Republican presidential candidate former Florida Gov. Jeb Bush waits to speak during a campaign stop at the Devine Millimet Law Firm Tuesday, Dec. 8, 2015, in Manchester, N.H.

AP

Manchester "Blowhard" was the colorful word Republican presidential candidate Jeb Bush used on Tuesday to blast Donald Trump's proposal to ban the entry of Muslims into the United States.

"It's not about the blowhards out there just saying stuff," Bush declared at a campaign stop in Manchester, New Hampshire. "You've got to find a proper balance of believing in American values and being serious and real about keeping us safe."

After his town hall concluded, questions about Trump's plan completely dominated the interaction between the former Florida governor and the media. "All of this helps his buddy Hillary Clinton for sure," Bush said in response to the first question about Trump.

"He's not going to be the nominee," Bush repeated twice when reporters pressed him if he would support Trump if the billionaire won the primary. "I just don't believe Republicans are going to buy this language that guarantees Hillary Clinton has a far better chance of winning." Like Bush, the former secretary of state was also campaigning in New Hampshire on Wednesday.

After the third time reporters asked about Trump, Bush said with a hint of frustration, "I've just laid out a comprehensive plans to destroy ISIS which would solve this problem, and to deal with the refugee challenges." Trump, he continued, is "playing you guys like a fine Stradivarius violin."

"This campaign should be about the big ideas." Putting on his media critic hat, Bush bemoaned the focus on process over policy, noting that Trump was an "expert" in dominating the news and "phenomenal at garnering attention."

But then questions about Trump continued with reporters asking about Trump's dominance in the polls.

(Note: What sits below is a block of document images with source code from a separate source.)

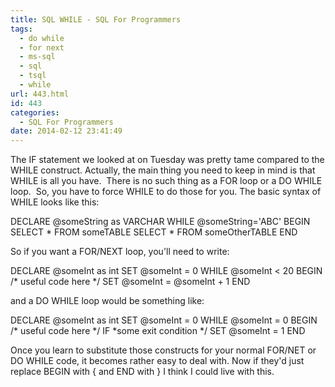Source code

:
 ```yaml
---
title: SQL WHILE - SQL For Programmers
tags:
  - do while
  - for next
  - ms-sql
  - sql
  - tsql
  - while
url: 443.html
id: 443
categories:
  - SQL For Programmers
date: 2014-02-12 23:41:49
---
```


The IF statement we looked at on Tuesday was pretty tame compared to the WHILE construct. Actually, the main thing you need to keep in mind is that WHILE is all you have.  There is no such thing as a FOR loop or a DO WHILE loop.  So, you have to force WHILE to do those for you. The basic syntax of WHILE looks like this:

DECLARE @someString as VARCHAR
WHILE @someString='ABC' BEGIN
   SELECT \* FROM someTABLE
   SELECT \* FROM someOtherTABLE
  END 

So if you want a FOR/NEXT loop, you'll need to write:

DECLARE @someInt as int
SET @someInt = 0
WHILE @someInt < 20
  BEGIN /\* useful code here */ SET @someInt = @someInt \+ 1
  END 

[](//11011.net/software/vspaste)and a DO WHILE loop would be something like:

DECLARE @someInt as int
SET @someInt = 0
WHILE @someInt = 0
  BEGIN /\* useful code here */ IF *some exit condition */ SET @someInt = 1
  END 

Once you learn to substitute those constructs for your normal FOR/NET or DO WHILE code, it becomes rather easy to deal with. Now if they'd just replace BEGIN with { and END with } I think I could live with this.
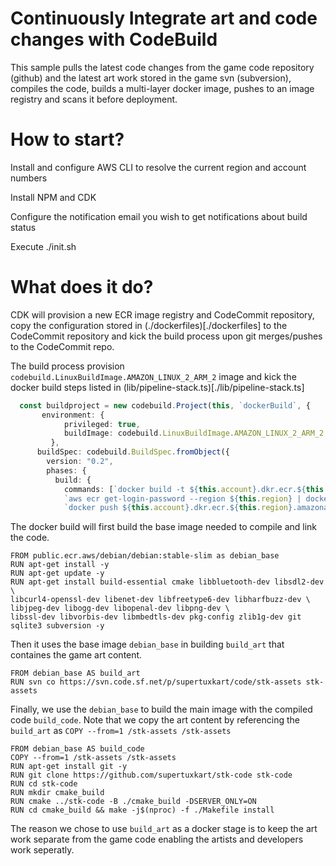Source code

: # Continuously Integrate art and code changes with CodeBuild

This sample pulls the latest code changes from the game code repository (github) and the latest art work stored in the game svn (subversion), compiles the code, builds a multi-layer docker image, pushes to an image registry and scans it before deployment.

# How to start?

Install and configure AWS CLI to resolve the current region and account numbers

Install NPM and CDK

Configure the notification email you wish to get notifications about build status

Execute ./init.sh

# What does it do?

CDK will provision a new ECR image registry and CodeCommit repository, copy the configuration stored in (./dockerfiles)[./dockerfiles] to the CodeCommit repository and kick the build process upon git merges/pushes to the CodeCommit repo. 

The build process provision `codebuild.LinuxBuildImage.AMAZON_LINUX_2_ARM_2` image and kick the docker build steps listed in (lib/pipeline-stack.ts)[./lib/pipeline-stack.ts]

```ts
  const buildproject = new codebuild.Project(this, `dockerBuild`, {
       environment: {
            privileged: true,
            buildImage: codebuild.LinuxBuildImage.AMAZON_LINUX_2_ARM_2
         },
      buildSpec: codebuild.BuildSpec.fromObject({
        version: "0.2",
        phases: {
          build: {
            commands: [`docker build -t ${this.account}.dkr.ecr.${this.region}.amazonaws.com/${registry.repositoryName}:${baseImageVersion.valueAsString} .`,
            `aws ecr get-login-password --region ${this.region} | docker login --username AWS --password-stdin ${this.account}.dkr.ecr.${this.region}.amazonaws.com/${registry.repositoryName}`,
            `docker push ${this.account}.dkr.ecr.${this.region}.amazonaws.com/${registry.repositoryName}:${baseImageVersion.valueAsString}`],
```

The docker build will first build the base image needed to compile and link the code.

```
FROM public.ecr.aws/debian/debian:stable-slim as debian_base
RUN apt-get install -y
RUN apt-get update -y
RUN apt-get install build-essential cmake libbluetooth-dev libsdl2-dev \
libcurl4-openssl-dev libenet-dev libfreetype6-dev libharfbuzz-dev \
libjpeg-dev libogg-dev libopenal-dev libpng-dev \
libssl-dev libvorbis-dev libmbedtls-dev pkg-config zlib1g-dev git sqlite3 subversion -y
```

Then it uses the base image `debian_base` in building `build_art` that containes the game art content. 

```
FROM debian_base AS build_art
RUN svn co https://svn.code.sf.net/p/supertuxkart/code/stk-assets stk-assets
```

Finally, we use the `debian_base` to build the main image with the compiled code `build_code`. Note that we copy the art content by referencing the `build_art` as `COPY --from=1 /stk-assets /stk-assets`

```
FROM debian_base AS build_code
COPY --from=1 /stk-assets /stk-assets
RUN apt-get install git -y
RUN git clone https://github.com/supertuxkart/stk-code stk-code
RUN cd stk-code
RUN mkdir cmake_build
RUN cmake ../stk-code -B ./cmake_build -DSERVER_ONLY=ON
RUN cd cmake_build && make -j$(nproc) -f ./Makefile install
```

The reason we chose to use `build_art` as a docker stage is to keep the art work separate from the game code enabling the artists and developers work seperatly.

In contrast, an hour earlier at an AARP-sponsored forum in Manchester on Social Security reform, Bush reveled in what he called the "unadulterated policy talk," joking to the audience that he was "like pig in slop."

The candidate would have found some kindred souls in the audience. "He's consistently trying to gain attention by saying alienating statements because he gets your attention very much by doing that," Eileen Brady, an independent from Manchester, said of Trump's proposal.

Another independent voter, Tom Miller of Litchfield reacted, "It's absurd, but it's sensational, and he's playing to the people that are going to vote for him."

According to a newly released CNN/WMUR poll, Bush is in fourth place in New Hampshire at 8 percent with Trump leading at 32 percent.